→ **What you should do**: Look through the data below, and copy each line that carries the word "offline".

_ _ _ _ _ _ _

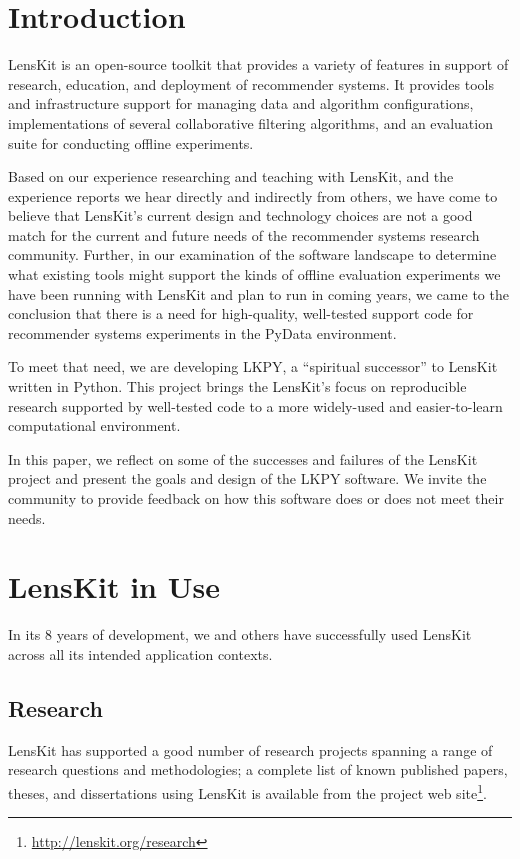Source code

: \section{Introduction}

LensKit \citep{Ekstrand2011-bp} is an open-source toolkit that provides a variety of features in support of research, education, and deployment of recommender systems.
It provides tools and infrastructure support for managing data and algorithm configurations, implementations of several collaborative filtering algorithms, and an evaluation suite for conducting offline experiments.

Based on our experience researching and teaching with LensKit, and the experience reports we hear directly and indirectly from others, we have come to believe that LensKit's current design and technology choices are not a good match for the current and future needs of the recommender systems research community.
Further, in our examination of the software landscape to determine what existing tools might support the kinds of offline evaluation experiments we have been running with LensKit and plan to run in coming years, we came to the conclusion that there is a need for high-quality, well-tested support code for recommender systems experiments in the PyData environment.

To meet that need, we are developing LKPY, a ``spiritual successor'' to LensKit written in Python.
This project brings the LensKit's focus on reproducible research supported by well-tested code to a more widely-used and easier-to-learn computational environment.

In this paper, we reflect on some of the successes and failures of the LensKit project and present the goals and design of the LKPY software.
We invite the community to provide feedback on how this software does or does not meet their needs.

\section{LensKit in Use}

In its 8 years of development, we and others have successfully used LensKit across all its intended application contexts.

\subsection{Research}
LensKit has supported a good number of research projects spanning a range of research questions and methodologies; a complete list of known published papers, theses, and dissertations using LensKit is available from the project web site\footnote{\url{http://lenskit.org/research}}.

_ _ _ _ _ _ _

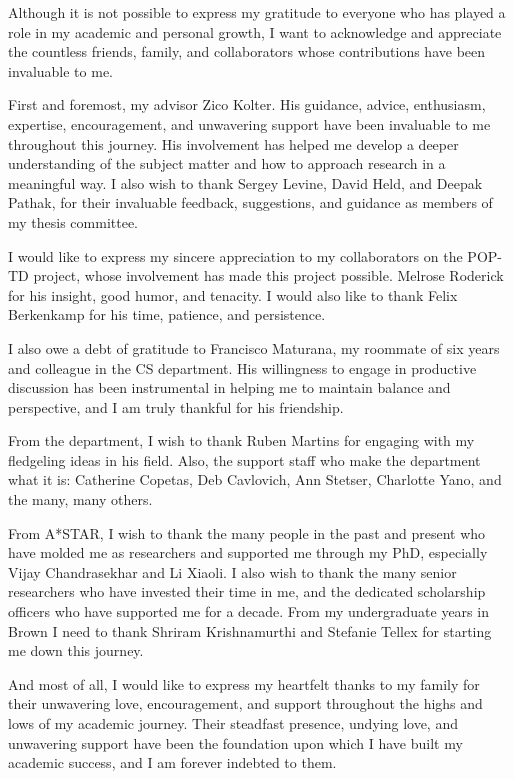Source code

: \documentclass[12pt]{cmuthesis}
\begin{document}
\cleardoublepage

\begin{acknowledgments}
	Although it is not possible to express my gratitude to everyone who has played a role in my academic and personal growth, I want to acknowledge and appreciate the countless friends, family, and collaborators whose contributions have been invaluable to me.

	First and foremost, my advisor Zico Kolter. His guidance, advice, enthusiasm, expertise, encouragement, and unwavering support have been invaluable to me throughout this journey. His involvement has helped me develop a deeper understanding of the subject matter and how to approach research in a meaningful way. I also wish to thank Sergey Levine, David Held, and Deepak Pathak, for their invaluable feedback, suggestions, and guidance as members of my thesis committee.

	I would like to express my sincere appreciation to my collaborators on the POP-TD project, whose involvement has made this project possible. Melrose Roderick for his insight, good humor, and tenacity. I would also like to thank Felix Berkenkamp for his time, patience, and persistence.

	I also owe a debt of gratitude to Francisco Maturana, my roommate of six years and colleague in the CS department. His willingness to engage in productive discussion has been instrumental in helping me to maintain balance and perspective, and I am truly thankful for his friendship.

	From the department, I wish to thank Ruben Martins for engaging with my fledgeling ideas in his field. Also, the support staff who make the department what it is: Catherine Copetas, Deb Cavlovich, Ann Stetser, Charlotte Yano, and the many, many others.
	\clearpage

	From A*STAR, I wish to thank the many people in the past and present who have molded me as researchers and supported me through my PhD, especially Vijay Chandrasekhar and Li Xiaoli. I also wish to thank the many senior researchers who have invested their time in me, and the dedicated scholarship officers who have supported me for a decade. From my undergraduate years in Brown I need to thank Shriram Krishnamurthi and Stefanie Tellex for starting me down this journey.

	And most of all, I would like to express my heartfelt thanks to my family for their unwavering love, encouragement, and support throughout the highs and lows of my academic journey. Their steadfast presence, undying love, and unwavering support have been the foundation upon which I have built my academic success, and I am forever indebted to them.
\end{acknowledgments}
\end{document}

_ _ _ _ _ _ _

→ **Answer for this exercise**:
It provides tools and infrastructure support for managing data and algorithm configurations, implementations of several collaborative filtering algorithms, and an evaluation suite for conducting offline experiments.
Further, in our examination of the software landscape to determine what existing tools might support the kinds of offline evaluation experiments we have been running with LensKit and plan to run in coming years, we came to the conclusion that there is a need for high-quality, well-tested support code for recommender systems experiments in the PyData environment.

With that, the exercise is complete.